## ACTIVITY:
Could you write out each of the records below exactly?

[[ RECORDED INFORMATION, beginning ]]

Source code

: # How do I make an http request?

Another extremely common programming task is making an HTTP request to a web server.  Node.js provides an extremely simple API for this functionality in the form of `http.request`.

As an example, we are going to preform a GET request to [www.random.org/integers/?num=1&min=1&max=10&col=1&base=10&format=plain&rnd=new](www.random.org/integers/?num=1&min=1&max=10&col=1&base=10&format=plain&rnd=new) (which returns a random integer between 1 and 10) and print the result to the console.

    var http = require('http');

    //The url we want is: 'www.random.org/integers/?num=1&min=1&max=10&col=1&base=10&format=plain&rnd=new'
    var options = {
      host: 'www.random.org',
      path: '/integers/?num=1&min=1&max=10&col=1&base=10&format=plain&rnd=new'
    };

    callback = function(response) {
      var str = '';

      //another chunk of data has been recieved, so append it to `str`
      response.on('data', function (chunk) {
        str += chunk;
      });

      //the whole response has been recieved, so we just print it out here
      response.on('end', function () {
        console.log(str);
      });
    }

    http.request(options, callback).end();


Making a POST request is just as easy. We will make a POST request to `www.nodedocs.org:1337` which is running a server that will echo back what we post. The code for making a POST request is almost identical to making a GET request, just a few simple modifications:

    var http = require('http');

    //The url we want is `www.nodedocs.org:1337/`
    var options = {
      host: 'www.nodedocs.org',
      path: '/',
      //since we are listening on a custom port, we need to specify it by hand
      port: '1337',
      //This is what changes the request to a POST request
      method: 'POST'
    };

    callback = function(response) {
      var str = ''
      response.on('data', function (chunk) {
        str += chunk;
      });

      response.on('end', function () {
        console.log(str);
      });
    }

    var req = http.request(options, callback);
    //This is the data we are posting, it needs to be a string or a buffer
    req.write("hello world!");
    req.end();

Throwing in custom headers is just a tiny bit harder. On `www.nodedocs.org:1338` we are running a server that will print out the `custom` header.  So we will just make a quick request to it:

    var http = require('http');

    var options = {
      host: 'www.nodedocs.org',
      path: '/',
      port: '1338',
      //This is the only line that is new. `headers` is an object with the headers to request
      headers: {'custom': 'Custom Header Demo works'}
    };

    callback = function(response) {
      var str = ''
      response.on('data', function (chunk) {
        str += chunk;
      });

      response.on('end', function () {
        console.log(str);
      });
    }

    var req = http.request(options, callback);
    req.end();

[[ RECORDED INFORMATION, end ]]

## TASK RESPONSE:
Source code

: # How do I make an http request?

Another extremely common programming task is making an HTTP request to a web server.  Node.js provides an extremely simple API for this functionality in the form of `http.request`.

As an example, we are going to preform a GET request to [www.random.org/integers/?num=1&min=1&max=10&col=1&base=10&format=plain&rnd=new](www.random.org/integers/?num=1&min=1&max=10&col=1&base=10&format=plain&rnd=new) (which returns a random integer between 1 and 10) and print the result to the console.

    var http = require('http');

    //The url we want is: 'www.random.org/integers/?num=1&min=1&max=10&col=1&base=10&format=plain&rnd=new'
    var options = {
      host: 'www.random.org',
      path: '/integers/?num=1&min=1&max=10&col=1&base=10&format=plain&rnd=new'
    };

    callback = function(response) {
      var str = '';

      //another chunk of data has been recieved, so append it to `str`
      response.on('data', function (chunk) {
        str += chunk;
      });

      //the whole response has been recieved, so we just print it out here
      response.on('end', function () {
        console.log(str);
      });
    }

    http.request(options, callback).end();


Making a POST request is just as easy. We will make a POST request to `www.nodedocs.org:1337` which is running a server that will echo back what we post. The code for making a POST request is almost identical to making a GET request, just a few simple modifications:

    var http = require('http');

    //The url we want is `www.nodedocs.org:1337/`
    var options = {
      host: 'www.nodedocs.org',
      path: '/',
      //since we are listening on a custom port, we need to specify it by hand
      port: '1337',
      //This is what changes the request to a POST request
      method: 'POST'
    };

    callback = function(response) {
      var str = ''
      response.on('data', function (chunk) {
        str += chunk;
      });

      response.on('end', function () {
        console.log(str);
      });
    }

    var req = http.request(options, callback);
    //This is the data we are posting, it needs to be a string or a buffer
    req.write("hello world!");
    req.end();

Throwing in custom headers is just a tiny bit harder. On `www.nodedocs.org:1338` we are running a server that will print out the `custom` header.  So we will just make a quick request to it:

    var http = require('http');

    var options = {
      host: 'www.nodedocs.org',
      path: '/',
      port: '1338',
      //This is the only line that is new. `headers` is an object with the headers to request
      headers: {'custom': 'Custom Header Demo works'}
    };

    callback = function(response) {
      var str = ''
      response.on('data', function (chunk) {
        str += chunk;
      });

      response.on('end', function () {
        console.log(str);
      });
    }

    var req = http.request(options, callback);
    req.end();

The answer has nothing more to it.